Try it: Lines before the one containing "[lnk-metrics]: iot-hub-metrics.md" are excluded; print that line and every line after it through the end of the material below, exactly.

Data records:
########################################

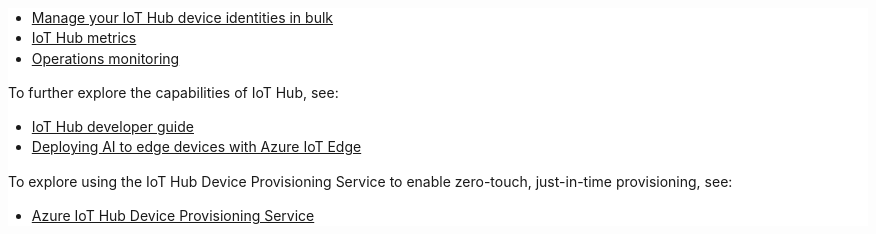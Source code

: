 * [Manage your IoT Hub device identities in bulk][lnk-bulkIDs]
* [IoT Hub metrics][lnk-metrics]
* [Operations monitoring][lnk-monitor]

To further explore the capabilities of IoT Hub, see:

* [IoT Hub developer guide][lnk-devguide]
* [Deploying AI to edge devices with Azure IoT Edge][lnk-iotedge]

To explore using the IoT Hub Device Provisioning Service to enable zero-touch, just-in-time provisioning, see: 

* [Azure IoT Hub Device Provisioning Service][lnk-dps]

[lnk-device-twin]: iot-hub-devguide-device-twins.md
[lnk-bulkIDs]: iot-hub-bulk-identity-mgmt.md
[lnk-metrics]: iot-hub-metrics.md
[lnk-monitor]: iot-hub-operations-monitoring.md

[lnk-devguide]: iot-hub-devguide.md
[lnk-iotedge]: ../iot-edge/tutorial-simulate-device-linux.md
[lnk-dps]: https://azure.microsoft.com/documentation/services/iot-dps
[lnk-portal]: https://portal.azure.com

########################################

Answer to the problem:
[lnk-metrics]: iot-hub-metrics.md
[lnk-monitor]: iot-hub-operations-monitoring.md

[lnk-devguide]: iot-hub-devguide.md
[lnk-iotedge]: ../iot-edge/tutorial-simulate-device-linux.md
[lnk-dps]: https://azure.microsoft.com/documentation/services/iot-dps
[lnk-portal]: https://portal.azure.com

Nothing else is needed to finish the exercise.